Ordering of variables affects learning in AR model

fehiepsi · April 6, 2020, 4:15am

@nikolasthuesen I run your code locally but found that MCMC is not mixing with any order of z_prev and noises (r_hat is pretty large). I would recommend moving those y_mis* sites to the prediction (not inference) phase. To my knowledge, given a model p(y | x, theta), we use Bayesian imputation to impute missing values of x (i.e. we will define prior for x_mis and run MCMC to learn p(x_mis, theta | x_nomis, y). If we have missing observation, like your case, then after geting p(theta | x, y) using MCMC, you can generate prediction: p(y_mis | theta, x). FYI, if I remove y_mis1 and y_mis2, I see that MCMC converges.

This also applies for forecasting. We should not do forecasting and infer latent variables at the same time. There is no objective for those forecasting results, so that MCMC can learn something. Basically, if you put prior to x, without observation, MCMC will return the same prior for you.

def model():
    x = sample("x", dist.Normal(0, 1))

In your model, y_mis1 is simply

y_mis1 = z_collection[ix_mis1,0] + sigma * numpyro.sample('y_mis1_noise', dist.Normal(0, 1))

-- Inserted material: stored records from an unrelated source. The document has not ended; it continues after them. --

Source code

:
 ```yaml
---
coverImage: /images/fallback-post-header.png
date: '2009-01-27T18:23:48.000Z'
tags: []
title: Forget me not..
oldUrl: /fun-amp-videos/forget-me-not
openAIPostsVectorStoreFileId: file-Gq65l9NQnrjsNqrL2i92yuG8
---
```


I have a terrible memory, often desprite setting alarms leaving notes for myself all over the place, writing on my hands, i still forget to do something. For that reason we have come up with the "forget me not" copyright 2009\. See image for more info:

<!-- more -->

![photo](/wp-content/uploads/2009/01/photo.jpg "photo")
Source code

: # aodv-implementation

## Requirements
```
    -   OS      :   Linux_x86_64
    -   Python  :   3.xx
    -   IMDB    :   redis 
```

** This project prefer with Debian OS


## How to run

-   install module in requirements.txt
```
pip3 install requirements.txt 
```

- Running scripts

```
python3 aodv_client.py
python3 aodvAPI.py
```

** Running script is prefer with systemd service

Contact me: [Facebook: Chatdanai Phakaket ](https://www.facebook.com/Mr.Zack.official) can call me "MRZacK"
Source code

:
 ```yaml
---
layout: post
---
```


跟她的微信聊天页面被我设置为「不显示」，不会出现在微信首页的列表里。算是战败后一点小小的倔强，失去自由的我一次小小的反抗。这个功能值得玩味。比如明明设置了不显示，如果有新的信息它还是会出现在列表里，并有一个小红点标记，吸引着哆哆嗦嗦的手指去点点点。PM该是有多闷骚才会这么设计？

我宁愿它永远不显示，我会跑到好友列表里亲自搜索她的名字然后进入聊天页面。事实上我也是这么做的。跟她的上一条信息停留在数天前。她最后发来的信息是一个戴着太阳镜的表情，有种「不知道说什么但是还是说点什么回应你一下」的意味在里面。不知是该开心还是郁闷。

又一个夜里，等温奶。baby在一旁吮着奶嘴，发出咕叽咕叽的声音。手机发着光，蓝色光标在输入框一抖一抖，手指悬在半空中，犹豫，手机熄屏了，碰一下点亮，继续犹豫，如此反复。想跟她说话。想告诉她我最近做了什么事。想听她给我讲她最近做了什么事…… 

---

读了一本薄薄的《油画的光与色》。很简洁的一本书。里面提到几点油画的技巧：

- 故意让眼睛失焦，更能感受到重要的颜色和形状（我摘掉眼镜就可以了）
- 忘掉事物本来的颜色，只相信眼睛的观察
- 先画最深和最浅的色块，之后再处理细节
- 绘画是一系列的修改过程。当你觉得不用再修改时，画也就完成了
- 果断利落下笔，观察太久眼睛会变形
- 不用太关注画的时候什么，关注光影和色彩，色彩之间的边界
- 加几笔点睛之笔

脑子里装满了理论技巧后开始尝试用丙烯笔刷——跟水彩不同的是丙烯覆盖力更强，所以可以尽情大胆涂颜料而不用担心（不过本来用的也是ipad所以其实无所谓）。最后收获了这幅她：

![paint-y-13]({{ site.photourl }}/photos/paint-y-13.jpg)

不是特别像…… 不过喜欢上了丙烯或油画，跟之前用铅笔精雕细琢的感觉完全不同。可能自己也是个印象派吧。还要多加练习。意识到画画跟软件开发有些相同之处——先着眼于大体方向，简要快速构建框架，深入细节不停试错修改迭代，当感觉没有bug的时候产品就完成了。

and MCMC will return the same prior Normal(0, 1) for you. Without reparameterization like that, it is pretty tricky for MCMC to do both jobs:

learn something depends on other latent variables
infer unnecessary-to-infer variables

Solution for the first issue is to do reparameterization as above. For the second issue, just simply move such inference to prediction step.